A dental practice was a sole practitioner environment with eight team members in total. The team generally was a cohesive group and all personal friends. The practice was financially healthy for a number of years. The practice was extremely busy with three full time hygienists and 3500 active patients. The team felt that they had enough patients and because of their volume, they didn’t see the need to market and grow the practice with new patients or devote any energy to existing patients because they would always be loyal and stay at the practice.

One day a new dentist moved into town and quickly became a major competitor. Patients began requesting their records to be transferred to the new dentist at an alarming rate, and they lost 1,000 patients in the first year. The practice was in crisis mode. The new dentist’s facility was modern, state-of-the-art, and could accommodate appointments within two weeks as opposed to two months. Production began falling and the schedule had hours of voids each week. The practice value was diminishing although the team felt they were doing their best to stop the bleeding.
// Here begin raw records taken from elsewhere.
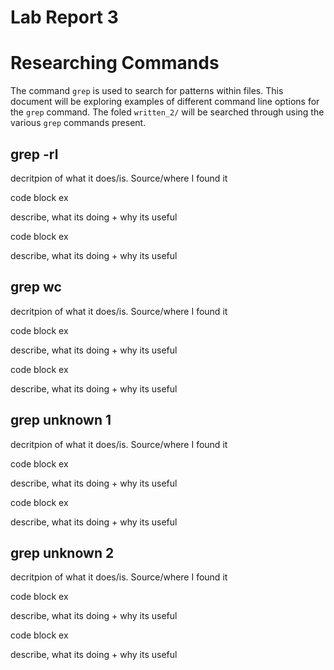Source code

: # Lab Report 3

# Researching Commands

The command `grep` is used to search for patterns within files. This document will be exploring examples of different command line options for the `grep` command. The foled `written_2/` will be searched through using the various `grep` commands present. 

## grep -rl

decritpion of what it does/is. Source/where I found it

code block ex

describe, what its doing + why its useful

code block ex

describe, what its doing + why its useful

## grep wc

decritpion of what it does/is. Source/where I found it

code block ex

describe, what its doing + why its useful

code block ex

describe, what its doing + why its useful

## grep unknown 1

decritpion of what it does/is. Source/where I found it

code block ex

describe, what its doing + why its useful

code block ex

describe, what its doing + why its useful

## grep unknown 2

decritpion of what it does/is. Source/where I found it

code block ex

describe, what its doing + why its useful

code block ex

describe, what its doing + why its useful

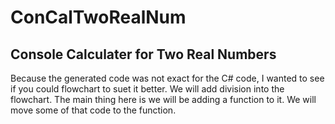 # ConCalTwoRealNum
## Console Calculater for Two Real Numbers
Because the generated code was not exact for the C# code, I wanted to see if you could flowchart to suet it better. We will add division into the flowchart. The main thing here is we will be adding a function to it. We will move some of that code to the function.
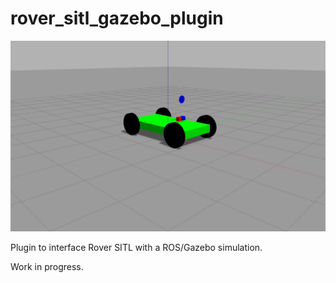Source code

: # rover_sitl_gazebo_plugin
![Rover model in Gazebo](/rover_sitl_gazebo_plugin/models/rover/rover_model.jpg "Rover model in Gazebo")

Plugin to interface Rover SITL with a ROS/Gazebo simulation.

Work in progress.

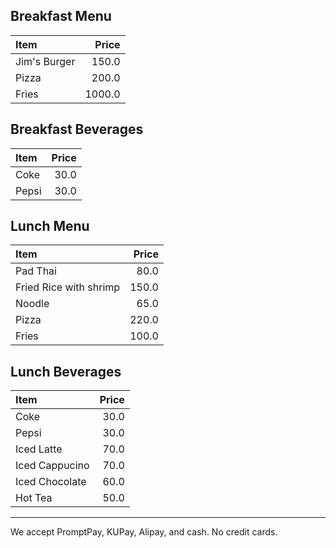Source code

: ## Breakfast Menu

| Item                                   | Price |
|:---------------------------------------|------:|
| Jim's Burger                           |  150.0  |
| Pizza                                  |  200.0  |
| Fries                                  |  1000.0  |

## Breakfast Beverages

| Item                                   | Price |
|:---------------------------------------|------:|
| Coke                                   | 30.0    |
| Pepsi                                  | 30.0    |


## Lunch Menu 

| Item                                   | Price |
|:---------------------------------------|------:|
| Pad Thai                         | 80.0 |
| Fried Rice with shrimp                        | 150.0 |
| Noodle                          | 65.0 |
| Pizza                                | 220.0 |
| Fries                                  |  100.0  |

## Lunch Beverages

| Item                                   | Price |
|:---------------------------------------|------:|
| Coke                                   |  30.0 |
| Pepsi                                  |  30.0 |
| Iced Latte                                  |  70.0 |
| Iced Cappucino                                  |  70.0 |
| Iced Chocolate                                  |  60.0 |
| Hot Tea                                    |  50.0 |

---



We accept PromptPay, KUPay, Alipay, and cash. No credit cards.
The dentist/leader became desperate and was determined to turn things around and deal with the erosion. He called an emergency meeting and told the team that they needed to change, what to do to change, and told them if things didn’t get better they would be out of a job. If they didn’t adhere to his orders they would be reprimanded and/or written up. The dentist in this case used a coercive style of “do what I tell you,” because of the crisis. He created a reign of terror, demeaning his staff, and passing on his anxiety when the day didn’t run smoothly.

Although this tactic did cause a turn around short-term, production began stabilizing and the team worked to fill the voids in the schedule. The morale was at an all-time low, and two key team members defected to the competition down the street. The team members didn’t want to share any ideas, lost all sense of responsibility, and actually became sabotagers, saying “I am not doing anything more to help him.” There was no commitment and team members were alienated from each other. Their roles became “just a job” in a high-stress environment.

Given the example above, we can see the impact of this style on leading by fear and threats. We would think it should never be used. However, there is a small place for it, but it should be used only with extreme caution in a few situations. It will work only when there are problem employees from the beginning and when desperate change is needed, when all else fails. Once the emergency has passed, it is time to use another style to suit the environment.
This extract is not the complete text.